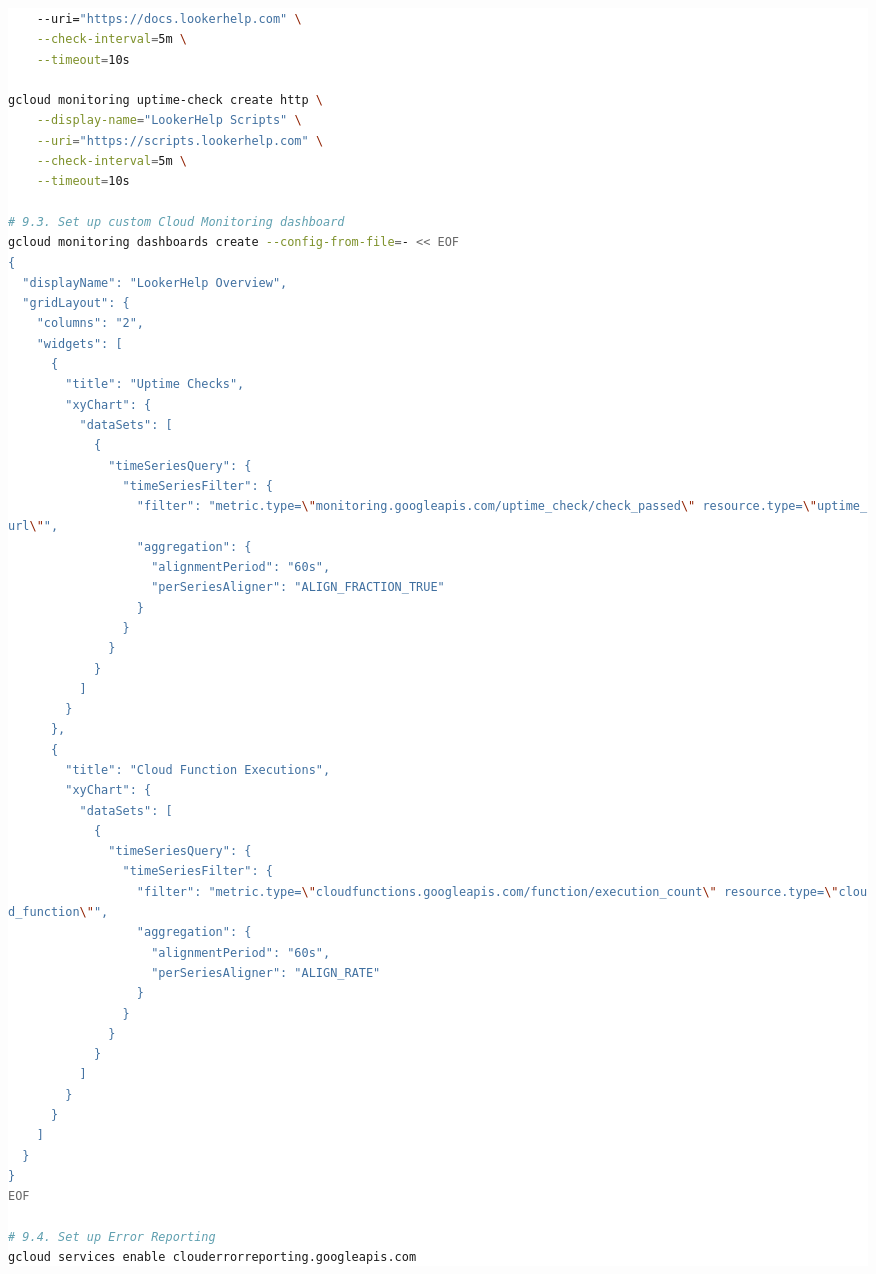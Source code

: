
 ```bash
    --uri="https://docs.lookerhelp.com" \
    --check-interval=5m \
    --timeout=10s

gcloud monitoring uptime-check create http \
    --display-name="LookerHelp Scripts" \
    --uri="https://scripts.lookerhelp.com" \
    --check-interval=5m \
    --timeout=10s

# 9.3. Set up custom Cloud Monitoring dashboard
gcloud monitoring dashboards create --config-from-file=- << EOF
{
  "displayName": "LookerHelp Overview",
  "gridLayout": {
    "columns": "2",
    "widgets": [
      {
        "title": "Uptime Checks",
        "xyChart": {
          "dataSets": [
            {
              "timeSeriesQuery": {
                "timeSeriesFilter": {
                  "filter": "metric.type=\"monitoring.googleapis.com/uptime_check/check_passed\" resource.type=\"uptime_url\"",
                  "aggregation": {
                    "alignmentPeriod": "60s",
                    "perSeriesAligner": "ALIGN_FRACTION_TRUE"
                  }
                }
              }
            }
          ]
        }
      },
      {
        "title": "Cloud Function Executions",
        "xyChart": {
          "dataSets": [
            {
              "timeSeriesQuery": {
                "timeSeriesFilter": {
                  "filter": "metric.type=\"cloudfunctions.googleapis.com/function/execution_count\" resource.type=\"cloud_function\"",
                  "aggregation": {
                    "alignmentPeriod": "60s",
                    "perSeriesAligner": "ALIGN_RATE"
                  }
                }
              }
            }
          ]
        }
      }
    ]
  }
}
EOF

# 9.4. Set up Error Reporting
gcloud services enable clouderrorreporting.googleapis.com

```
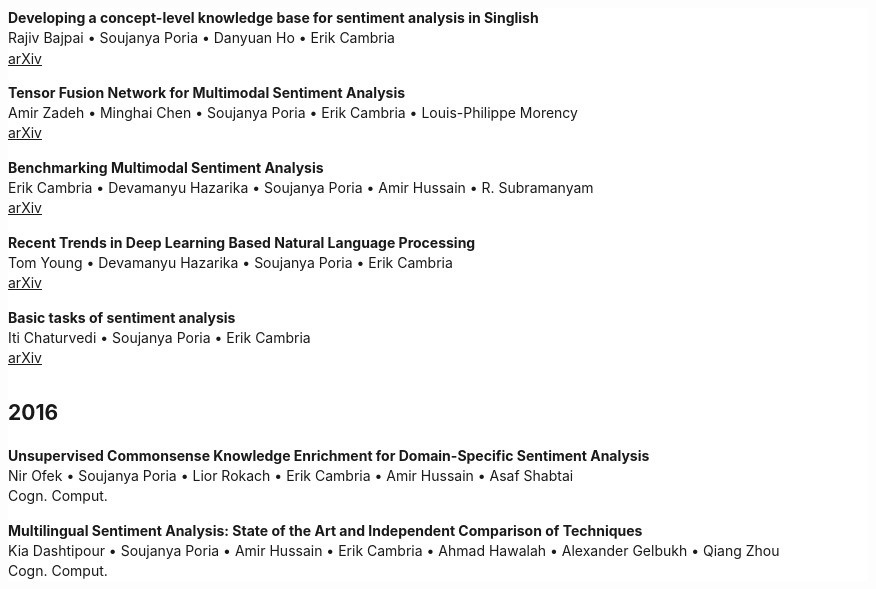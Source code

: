 <div class="notice">
	<p>
        <b>Developing a concept-level knowledge base for sentiment analysis in Singlish</b> <br>
        Rajiv Bajpai • Soujanya Poria • Danyuan Ho • Erik Cambria<br> 
        <a href="http://arxiv.org/abs/1707.04408">arXiv</a>
	</p>
</div>

<div class="notice">
	<p>
        <b>Tensor Fusion Network for Multimodal Sentiment Analysis</b> <br>
        Amir Zadeh • Minghai Chen • Soujanya Poria • Erik Cambria • Louis-Philippe Morency<br> 
        <a href="http://arxiv.org/abs/1707.07250">arXiv</a>
	</p>
</div>

<div class="notice">
	<p>
        <b>Benchmarking Multimodal Sentiment Analysis</b> <br>
        Erik Cambria • Devamanyu Hazarika • Soujanya Poria • Amir Hussain • R. Subramanyam<br> 
        <a href="http://arxiv.org/abs/1707.09538">arXiv</a>
	</p>
</div>

<div class="notice">
	<p>
        <b>Recent Trends in Deep Learning Based Natural Language Processing</b> <br>
        Tom Young • Devamanyu Hazarika • Soujanya Poria • Erik Cambria<br> 
        <a href="http://arxiv.org/abs/1708.02709">arXiv</a>
	</p>
</div>

<div class="notice">
	<p>
        <b>Basic tasks of sentiment analysis</b> <br>
        Iti Chaturvedi • Soujanya Poria • Erik Cambria<br> 
        <a href="http://arxiv.org/abs/1710.06536">arXiv</a>
	</p>
</div>

## 2016

<div class="notice">
	<p>
        <b>Unsupervised Commonsense Knowledge Enrichment for Domain-Specific Sentiment Analysis</b> <br>
        Nir Ofek • Soujanya Poria • Lior Rokach • Erik Cambria • Amir Hussain • Asaf Shabtai<br> 
        Cogn. Comput.
	</p>
</div>

<div class="notice">
	<p>
        <b>Multilingual Sentiment Analysis: State of the Art and Independent Comparison of Techniques</b> <br>
        Kia Dashtipour • Soujanya Poria • Amir Hussain • Erik Cambria • Ahmad Hawalah • Alexander Gelbukh • Qiang Zhou<br> 
        Cogn. Comput.
	</p>
</div>
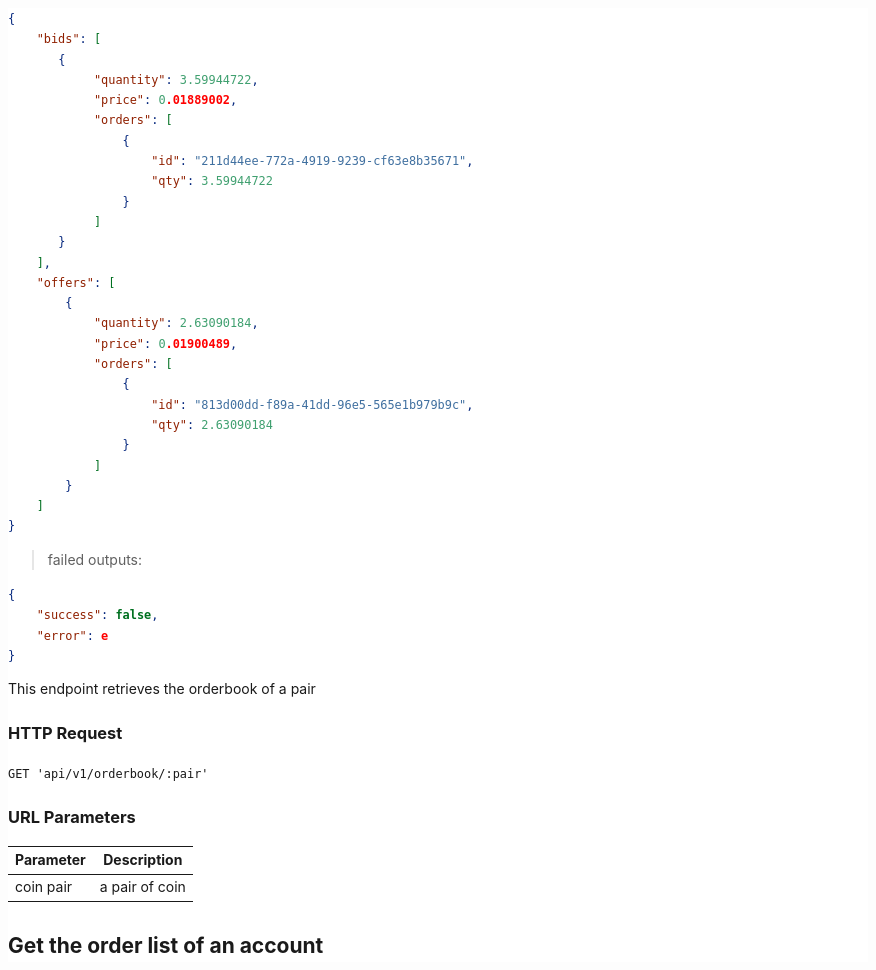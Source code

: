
 ```json
{
    "bids": [
       {
            "quantity": 3.59944722,
            "price": 0.01889002,
            "orders": [
                {
                    "id": "211d44ee-772a-4919-9239-cf63e8b35671",
                    "qty": 3.59944722
                }
            ]
       }
    ],
    "offers": [
        {
            "quantity": 2.63090184,
            "price": 0.01900489,
            "orders": [
                {
                    "id": "813d00dd-f89a-41dd-96e5-565e1b979b9c",
                    "qty": 2.63090184
                }
            ]
        }
    ]
}
```

> failed outputs:

```json
{
    "success": false,
    "error": e
}
```

This endpoint retrieves the orderbook of a pair

### HTTP Request

`GET 'api/v1/orderbook/:pair'`

### URL Parameters

Parameter | Description
--------- | -----------
coin pair | a pair of coin




## Get the order list of an account
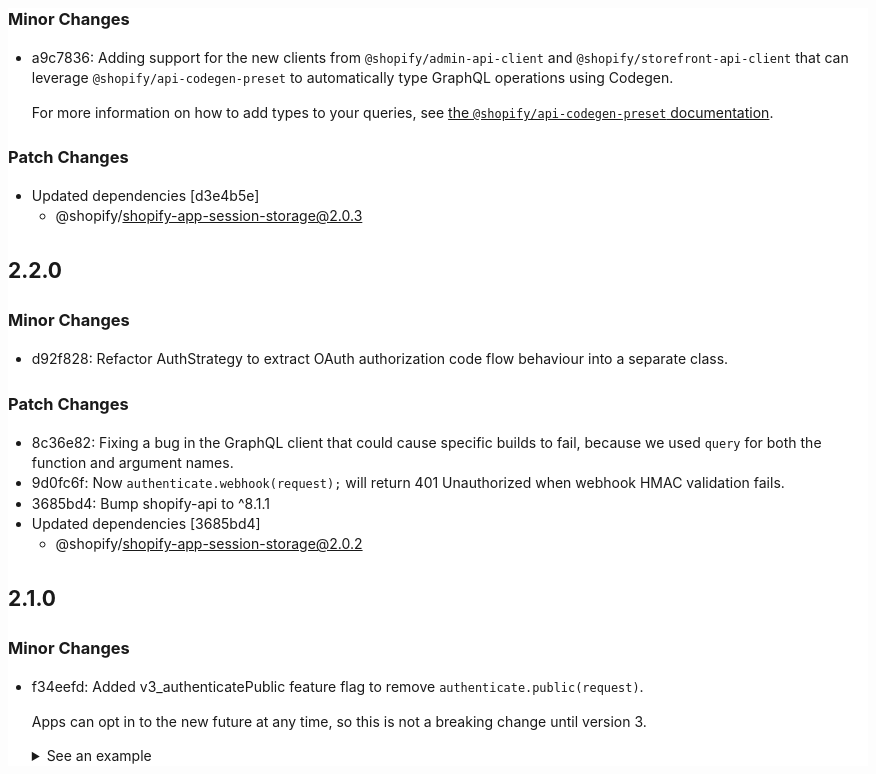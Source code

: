 ### Minor Changes

- a9c7836: Adding support for the new clients from `@shopify/admin-api-client` and `@shopify/storefront-api-client` that can leverage `@shopify/api-codegen-preset` to automatically type GraphQL operations using Codegen.

  For more information on how to add types to your queries, see [the `@shopify/api-codegen-preset` documentation](../../api-clients/api-codegen-preset).

### Patch Changes

- Updated dependencies [d3e4b5e]
  - @shopify/shopify-app-session-storage@2.0.3

## 2.2.0

### Minor Changes

- d92f828: Refactor AuthStrategy to extract OAuth authorization code flow behaviour into a separate class.

### Patch Changes

- 8c36e82: Fixing a bug in the GraphQL client that could cause specific builds to fail, because we used `query` for both the function and argument names.
- 9d0fc6f: Now `authenticate.webhook(request);` will return 401 Unauthorized when webhook HMAC validation fails.
- 3685bd4: Bump shopify-api to ^8.1.1
- Updated dependencies [3685bd4]
  - @shopify/shopify-app-session-storage@2.0.2

## 2.1.0

### Minor Changes

- f34eefd: Added v3_authenticatePublic feature flag to remove `authenticate.public(request)`.

  Apps can opt in to the new future at any time, so this is not a breaking change until version 3.

    <details>
      <summary>See an example</summary>

  Without the `v3_authenticatePublic` future flag the deprecated `authenticate.public(request)` is supported:

  ```ts
  await authenticate.public.checkout(request);
  await authenticate.public.appProxy(request);

  // Deprecated.  Use authenticate.public.checkout(request) instead
  await authenticate.public(request);
  ```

○ ○ ○

== Exercise description ==
All lines that hold the word "Hussain" should be copied from the data.

== Result of the exercise ==
        Erik Cambria • Devamanyu Hazarika • Soujanya Poria • Amir Hussain • R. Subramanyam<br> 
        Nir Ofek • Soujanya Poria • Lior Rokach • Erik Cambria • Amir Hussain • Asaf Shabtai<br> 
        Kia Dashtipour • Soujanya Poria • Amir Hussain • Erik Cambria • Ahmad Hawalah • Alexander Gelbukh • Qiang Zhou<br> 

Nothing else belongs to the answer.